╭─ Data listing

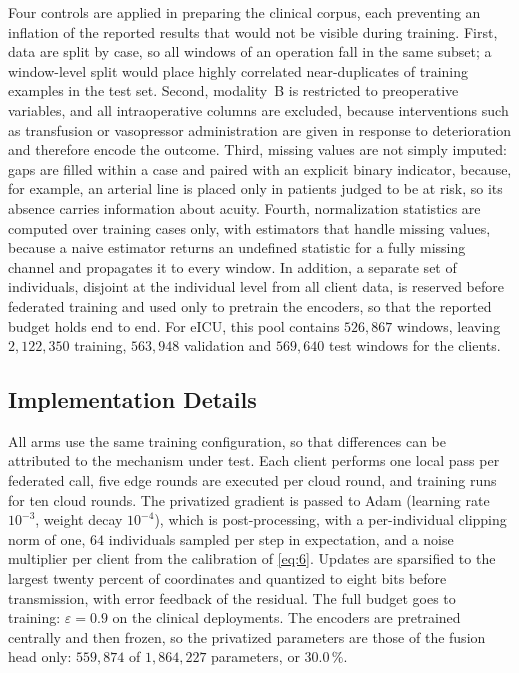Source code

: Four controls are applied in preparing the clinical corpus, each preventing an
inflation of the reported results that would not be visible during training.
First, data are split by case, so all windows of an operation fall in the same
subset; a window-level split would place highly correlated near-duplicates of
training examples in the test set. Second, modality~B is restricted to
preoperative variables, and all intraoperative columns are excluded, because
interventions such as transfusion or vasopressor administration are given in
response to deterioration and therefore encode the outcome. Third, missing
values are not simply imputed: gaps are filled within a case and paired with
an explicit binary indicator, because, for example, an arterial line is placed
only in patients judged to be at risk, so its absence carries information
about acuity. Fourth, normalization statistics are computed over training cases
only, with estimators that handle missing values, because a naive estimator
returns an undefined statistic for a fully missing channel and propagates it to
every window. In addition, a separate set of individuals, disjoint at the
individual level from all client data, is reserved before federated training
and used only to pretrain the encoders, so that the reported budget holds end
to end. For eICU, this pool contains $526{,}867$ windows, leaving
$2{,}122{,}350$ training, $563{,}948$ validation and $569{,}640$ test windows
for the clients.

\subsection{Implementation Details}
\label{sec:exp:impl}

All arms use the same training configuration, so that differences can be
attributed to the mechanism under test. Each client performs one local pass per
federated call, five edge rounds are executed per cloud round, and training
runs for ten cloud rounds. The privatized gradient is passed to Adam
(learning rate $10^{-3}$, weight decay $10^{-4}$), which is post-processing,
with a per-individual clipping norm of one, $64$
individuals sampled per step in expectation, and a noise multiplier per client
from the calibration of \eqref{eq:6}.
Updates are sparsified to the largest twenty percent of coordinates and
quantized to eight bits before transmission, with error feedback of the
residual. The full budget goes to training: $\varepsilon = 0.9$ on the
clinical deployments. The encoders are pretrained centrally and then frozen, so the
privatized parameters are those of the fusion head only: $559{,}874$ of
$1{,}864{,}227$ parameters, or $30.0\,\%$.

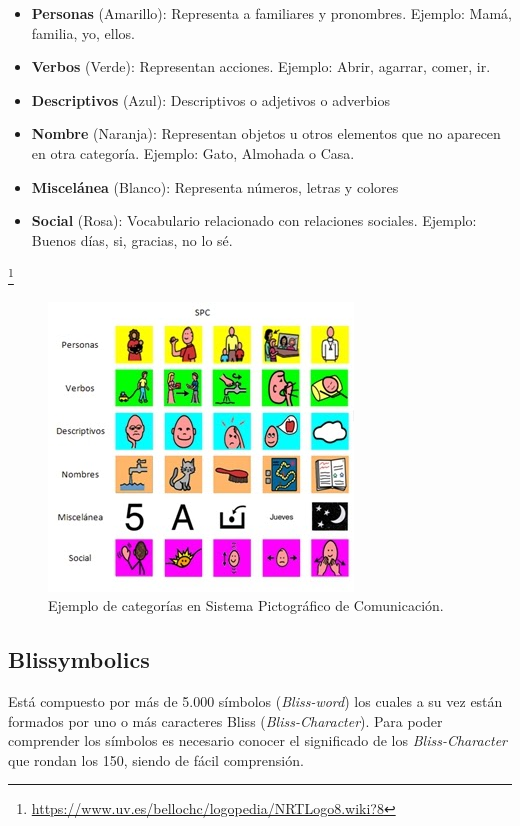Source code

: \begin{itemize}
	\item \textbf{Personas} (Amarillo): Representa a familiares y pronombres. Ejemplo: Mamá, familia,  yo, ellos.
	\item \textbf{Verbos} (Verde): Representan acciones. Ejemplo: Abrir, agarrar, comer, ir.
	\item \textbf{Descriptivos} (Azul): Descriptivos o adjetivos o adverbios
	\item \textbf{Nombre} (Naranja): Representan objetos u otros elementos que no aparecen en otra categoría. Ejemplo: Gato, Almohada o Casa.
	\item \textbf{Miscelánea} (Blanco): Representa números, letras y colores
	\item \textbf{Social} (Rosa): Vocabulario relacionado con relaciones sociales. Ejemplo: Buenos días, si, gracias, no lo sé.
	
\end{itemize}

\footnote{\url{https://www.uv.es/bellochc/logopedia/NRTLogo8.wiki?8}}

\begin{figure}[h!]
	\centering
	\includegraphics[width=0.7\linewidth]{Imagenes/Bitmap/SPCcolores}
	\caption{Ejemplo de categorías en Sistema Pictográfico de Comunicación.}
	\label{fig:spccolores}
\end{figure}

\subsection{Blissymbolics}
Está compuesto por más de 5.000 símbolos (\textit{Bliss-word}) los cuales a su vez están formados por uno o más caracteres Bliss (\textit{Bliss-Character}). Para poder comprender los símbolos es necesario conocer el significado de los \textit{Bliss-Character} que rondan los 150, siendo de fácil comprensión.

╰─

_Your objective:_
Using the entries above, give the number of lines that carry the string "privatized", without anything else.

_Task response:_
2